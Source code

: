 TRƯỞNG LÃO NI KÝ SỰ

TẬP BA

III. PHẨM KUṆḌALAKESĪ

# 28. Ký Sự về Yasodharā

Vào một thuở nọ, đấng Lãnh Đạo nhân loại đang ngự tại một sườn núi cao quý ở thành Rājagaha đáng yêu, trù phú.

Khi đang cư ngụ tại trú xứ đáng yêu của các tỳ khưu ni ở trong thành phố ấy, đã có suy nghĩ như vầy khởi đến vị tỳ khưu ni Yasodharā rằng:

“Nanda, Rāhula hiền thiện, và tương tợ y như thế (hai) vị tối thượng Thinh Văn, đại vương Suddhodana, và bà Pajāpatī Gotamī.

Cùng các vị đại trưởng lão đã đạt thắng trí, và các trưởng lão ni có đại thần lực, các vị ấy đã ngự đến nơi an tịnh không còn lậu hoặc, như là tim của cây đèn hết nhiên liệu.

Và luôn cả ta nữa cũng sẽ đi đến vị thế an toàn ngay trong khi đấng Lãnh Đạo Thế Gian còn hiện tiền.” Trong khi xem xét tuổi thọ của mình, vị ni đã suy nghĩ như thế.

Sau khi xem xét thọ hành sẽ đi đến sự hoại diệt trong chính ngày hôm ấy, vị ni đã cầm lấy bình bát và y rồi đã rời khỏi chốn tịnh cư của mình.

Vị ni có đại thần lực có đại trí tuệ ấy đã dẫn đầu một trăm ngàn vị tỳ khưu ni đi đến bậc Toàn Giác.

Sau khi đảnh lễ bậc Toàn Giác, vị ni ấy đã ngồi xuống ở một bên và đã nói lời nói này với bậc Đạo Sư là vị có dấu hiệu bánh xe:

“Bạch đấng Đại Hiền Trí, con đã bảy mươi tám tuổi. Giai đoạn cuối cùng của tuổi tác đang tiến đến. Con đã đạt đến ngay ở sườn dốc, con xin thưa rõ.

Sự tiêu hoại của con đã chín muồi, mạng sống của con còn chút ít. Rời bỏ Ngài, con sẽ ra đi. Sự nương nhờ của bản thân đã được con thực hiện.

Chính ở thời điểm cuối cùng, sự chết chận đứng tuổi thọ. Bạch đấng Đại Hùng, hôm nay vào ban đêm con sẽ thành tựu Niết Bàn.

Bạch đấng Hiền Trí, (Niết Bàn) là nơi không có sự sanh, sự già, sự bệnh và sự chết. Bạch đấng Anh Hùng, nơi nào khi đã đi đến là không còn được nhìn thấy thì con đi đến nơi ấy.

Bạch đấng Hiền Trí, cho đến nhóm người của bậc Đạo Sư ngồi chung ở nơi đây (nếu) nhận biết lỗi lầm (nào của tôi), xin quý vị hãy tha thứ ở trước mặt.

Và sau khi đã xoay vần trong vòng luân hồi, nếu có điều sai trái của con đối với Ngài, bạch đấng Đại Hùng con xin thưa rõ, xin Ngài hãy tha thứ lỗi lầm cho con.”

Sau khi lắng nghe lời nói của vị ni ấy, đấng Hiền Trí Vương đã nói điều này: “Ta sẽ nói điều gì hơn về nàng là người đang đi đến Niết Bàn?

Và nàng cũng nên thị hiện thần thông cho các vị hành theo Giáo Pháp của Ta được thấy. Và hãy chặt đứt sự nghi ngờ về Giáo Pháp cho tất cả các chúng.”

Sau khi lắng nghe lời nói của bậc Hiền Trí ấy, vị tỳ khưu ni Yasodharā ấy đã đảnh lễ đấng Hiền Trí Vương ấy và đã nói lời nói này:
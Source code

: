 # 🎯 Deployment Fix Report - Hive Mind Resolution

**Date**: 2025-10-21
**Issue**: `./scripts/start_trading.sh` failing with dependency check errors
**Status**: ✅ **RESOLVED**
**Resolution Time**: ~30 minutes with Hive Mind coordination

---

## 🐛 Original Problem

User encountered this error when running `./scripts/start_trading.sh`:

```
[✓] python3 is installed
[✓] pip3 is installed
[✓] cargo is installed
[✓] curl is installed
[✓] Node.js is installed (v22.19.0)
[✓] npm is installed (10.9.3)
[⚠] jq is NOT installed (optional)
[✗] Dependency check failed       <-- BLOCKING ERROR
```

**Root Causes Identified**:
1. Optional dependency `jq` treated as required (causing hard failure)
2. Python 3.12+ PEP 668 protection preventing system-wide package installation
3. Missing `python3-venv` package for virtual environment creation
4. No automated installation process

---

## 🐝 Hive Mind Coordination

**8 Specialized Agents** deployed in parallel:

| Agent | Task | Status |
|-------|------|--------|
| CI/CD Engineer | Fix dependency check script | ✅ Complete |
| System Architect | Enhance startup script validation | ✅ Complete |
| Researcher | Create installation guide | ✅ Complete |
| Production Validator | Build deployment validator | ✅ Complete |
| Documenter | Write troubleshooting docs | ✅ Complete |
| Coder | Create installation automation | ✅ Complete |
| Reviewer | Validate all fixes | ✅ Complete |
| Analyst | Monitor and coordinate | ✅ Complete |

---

------------------------------------

### YOUR TASK
Scan the entries above for the word "lắng". Report the lines that hold it.

### WRITTEN ANSWER
Sau khi lắng nghe lời nói của vị ni ấy, đấng Hiền Trí Vương đã nói điều này: “Ta sẽ nói điều gì hơn về nàng là người đang đi đến Niết Bàn?
Sau khi lắng nghe lời nói của bậc Hiền Trí ấy, vị tỳ khưu ni Yasodharā ấy đã đảnh lễ đấng Hiền Trí Vương ấy và đã nói lời nói này:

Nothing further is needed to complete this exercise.